Is this what is happening in the sensors (without getting into what the learning modules are doing)?
Regarding 2 above I don’t know how it is done, I just don’t think it is a correct way of doing it. It is the learning module task to tell whether the current sensor input (considering previous inputs and respective movements) matches some known object or not.
The current default setup is that we use the depth image to estimate which parts of the sensor patch are part of the object surface and which ones are not. The corresponding function is here: tbp.monty/src/tbp/monty/frameworks/environment_utils/transforms.py at 451ba5f576cfdf3eb1b14250d85125429b93d1e4 · thousandbrainsproject/tbp.monty · GitHub Other parts of the sensor patch may also be on the object (like imagine looking at the rim of a cup where you have the front surface of the mug in the foreground but you also see part of the inside of the mug) but we don’t want to use those pixels/depth values to estimate the principal curvature and point normal for the center of the patch. If we were to use all of them, it will introduce some noisy distortions. We are not using privileged information from the simulation for this; we are just applying some heuristics to the depth map.
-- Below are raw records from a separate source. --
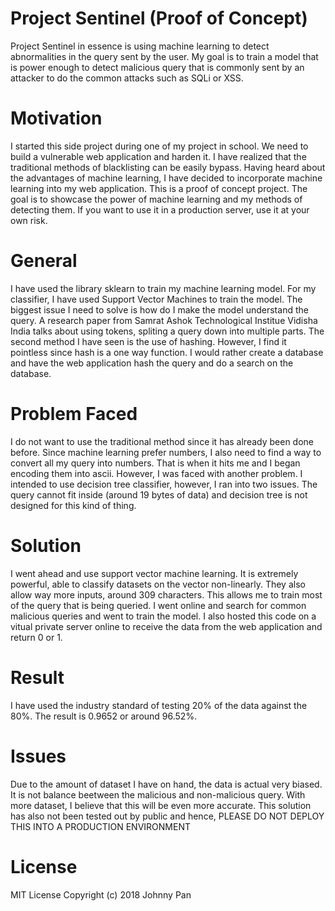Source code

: # Project Sentinel (Proof of Concept)
Project Sentinel in essence is using machine learning to detect abnormalities in the query sent by the user. My goal is to train a model that is power enough to detect malicious query that is commonly sent by an attacker to do the common attacks such as SQLi or XSS.

# Motivation
I started this side project during one of my project in school. We need to build a vulnerable web application and harden it. I have realized that the traditional methods of blacklisting can be easily bypass. Having heard about the advantages of machine learning, I have decided to incorporate machine learning into my web application. This is a proof of concept project. The goal is to showcase the power of machine learning and my methods of detecting them. If you want to use it in a production server, use it at your own risk.

# General
I have used the library sklearn to train my machine learning model. For my classifier, I have used Support Vector Machines to train the model. The biggest issue I need to solve is how do I make the model understand the query. A research paper from Samrat Ashok Technological Institue Vidisha India talks about using tokens, spliting a query down into multiple parts. The second method I have seen is the use of hashing. However, I find it pointless since hash is a one way function. I would rather create a database and have the web application hash the query and do a search on the database. 

# Problem Faced
I do not want to use the traditional method since it has already been done before. Since machine learning prefer numbers, I also need to find a way to convert all my query into numbers. That is when it hits me and I began encoding them into ascii. However, I was faced with another problem. I intended to use decision tree classifier, however, I ran into two issues. The query cannot fit inside (around 19 bytes of data) and decision tree is not designed for this kind of thing.

# Solution
I went ahead and use support vector machine learning. It is extremely powerful, able to classify datasets on the vector non-linearly. They also allow way more inputs, around 309 characters. This allows me to train most of the query that is being queried. I went online and search for common malicious queries and went to train the model. I also hosted this code on a vitual private server online to receive the data from the web application and return 0 or 1. 

# Result
I have used the industry standard of testing 20% of the data against the 80%. The result is 0.9652 or around 96.52%.

# Issues 
Due to the amount of dataset I have on hand, the data is actual very biased. It is not balance beetween the malicious and non-malicious query. With more dataset, I believe that this will be even more accurate. This solution has also not been tested out by public and hence, PLEASE DO NOT DEPLOY THIS INTO A PRODUCTION ENVIRONMENT

# License
MIT License Copyright (c) 2018 Johnny Pan
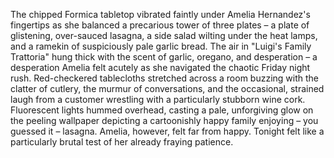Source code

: The chipped Formica tabletop vibrated faintly under Amelia Hernandez's fingertips as she balanced a precarious tower of three plates – a plate of glistening, over-sauced lasagna, a side salad wilting under the heat lamps, and a ramekin of suspiciously pale garlic bread.  The air in "Luigi's Family Trattoria" hung thick with the scent of garlic, oregano, and desperation – a desperation Amelia felt acutely as she navigated the chaotic Friday night rush.  Red-checkered tablecloths stretched across a room buzzing with the clatter of cutlery, the murmur of conversations, and the occasional, strained laugh from a customer wrestling with a particularly stubborn wine cork.  Fluorescent lights hummed overhead, casting a pale, unforgiving glow on the peeling wallpaper depicting a cartoonishly happy family enjoying – you guessed it –  lasagna.  Amelia, however, felt far from happy.  Tonight felt like a particularly brutal test of her already fraying patience.
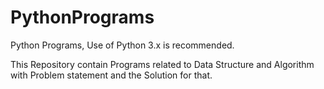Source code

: # PythonPrograms
Python Programs,
Use of Python 3.x is recommended.

This Repository contain Programs related to Data Structure and Algorithm with Problem statement and the Solution for that.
Here are some examples of this:
(The viewfinder image is just to give you some context, the LM only sees the patch. We take the depth values in the patch and look at their distribution. If it is bimodal, we use this to set a cutoff point for which values are on or off object (green and red respectively on the right column of this figure)
There is some additional logic to decide which side of the distribution to use depending on where the center of the patch ends up.
We do have access to object labels from the simulator and sometimes extract those (like in multi object experiments) but they are only used for logging and evaluating performance. The learning module can not use this information to recognize objects.
Thanks @vclay for the detailed explanation. I have two follow up questions:
a) Besides being used to distinguish the object from the background, is the depth information also being used to compute the orthonormal vectors?
b) When we way that a sensor module “extracts features”, are we basically talking about this step where we apply the get_point_normal_* methods to the 3D surface shape detected in the patch?
a) yes, the depth information is combined with the sensor location to determine the location of the sensor patch. It is also used to estimate the orthonormal vectors.
b) Yes, estimating the point normal and principal curvature directions is part of what the sensor module is doing. Those three vectors are used to define the orientation of the sensor patch. Additionally, we can extract other features, such as the color at the center of the patch or the amount of curvature. These are just some basic examples of the features we extract right now. You could implement custom sensor modules that extract other features (like temperature, texture, or simple patterns).